IBM has officially announced its next-generation server platform, featuring the Power11 system, which promises higher power efficiency, advanced AI capabilities, and minimal downtime. This marks the first major update to IBM’s Power chip series since the release of Power10 in 2020, which was produced in partnership with Samsung. The new system integrates updated chips and software into a unified package aimed at improving performance, reliability, and security.
Set to launch on July 25, Power11 is designed to simplify AI integration for enterprises. Despite similarities in architecture with NVIDIA’s systems, IBM positions Power11 not as a competitor to NVIDIA, but as a tool to make AI adoption easier and more productive for business applications.

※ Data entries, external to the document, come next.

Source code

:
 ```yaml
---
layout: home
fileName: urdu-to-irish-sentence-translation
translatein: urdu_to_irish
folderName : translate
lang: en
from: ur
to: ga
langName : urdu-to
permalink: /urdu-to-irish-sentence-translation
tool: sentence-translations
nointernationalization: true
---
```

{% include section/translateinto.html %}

According to Tom McPherson, IBM’s General Manager of Power Systems, “…with Power11, clients can accelerate into the AI era with innovations tailored to their most pressing business needs. We are taking advantage of the full IBM stack to deliver hybrid cloud, AI, and automation capabilities while building on our decades-long reputation as a trustworthy hybrid infrastructure for essential workloads.”
One of the most notable features of Power11 is its extreme system reliability. IBM claims the servers will operate with no planned downtime for software updates and achieve less than 30 seconds of unplanned downtime per year—an uptime rate of 99.9999%. This is made possible through autonomous patching and automated workload migration, which allow updates and maintenance without interrupting operations.

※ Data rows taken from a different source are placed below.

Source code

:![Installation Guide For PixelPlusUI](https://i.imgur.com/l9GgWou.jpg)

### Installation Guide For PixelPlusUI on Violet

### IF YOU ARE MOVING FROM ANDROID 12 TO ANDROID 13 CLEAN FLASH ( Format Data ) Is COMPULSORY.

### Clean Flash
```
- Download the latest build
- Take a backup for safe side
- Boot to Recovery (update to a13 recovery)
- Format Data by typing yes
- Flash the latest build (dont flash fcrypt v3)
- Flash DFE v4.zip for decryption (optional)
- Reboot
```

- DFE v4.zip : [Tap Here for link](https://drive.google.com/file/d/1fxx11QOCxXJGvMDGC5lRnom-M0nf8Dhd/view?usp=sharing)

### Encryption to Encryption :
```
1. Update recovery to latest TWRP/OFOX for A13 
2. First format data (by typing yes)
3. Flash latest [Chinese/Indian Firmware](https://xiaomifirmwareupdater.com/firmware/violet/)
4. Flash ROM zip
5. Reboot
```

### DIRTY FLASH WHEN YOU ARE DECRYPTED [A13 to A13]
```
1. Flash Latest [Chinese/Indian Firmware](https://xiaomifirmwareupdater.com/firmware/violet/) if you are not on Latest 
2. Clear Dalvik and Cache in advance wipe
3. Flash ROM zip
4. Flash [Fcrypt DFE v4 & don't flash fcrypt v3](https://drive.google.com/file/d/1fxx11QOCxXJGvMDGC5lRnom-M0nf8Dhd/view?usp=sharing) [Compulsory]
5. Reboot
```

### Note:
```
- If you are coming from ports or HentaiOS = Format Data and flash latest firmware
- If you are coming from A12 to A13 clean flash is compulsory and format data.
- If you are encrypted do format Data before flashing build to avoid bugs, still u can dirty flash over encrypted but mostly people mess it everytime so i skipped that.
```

Security is another major focus. The Power11 servers will include the IBM Power Cyber Vault, designed to detect and respond to ransomware threats in under one minute. The system aligns with the NIST cybersecurity framework and also incorporates quantum-safe cryptography to protect against firmware-level attacks.
Looking ahead, IBM plans to integrate Power11 with Spyre, the company’s most powerful AI chip to date, in the fourth quarter of 2025. Introduced last August, Spyre is designed to support large-scale AI inference and is expected to power future IBM Z systems.
IBM continues to compete with tech giants like Intel and AMD, especially in critical sectors such as finance, manufacturing, and healthcare, where performance, reliability, and AI capabilities are becoming increasingly vital.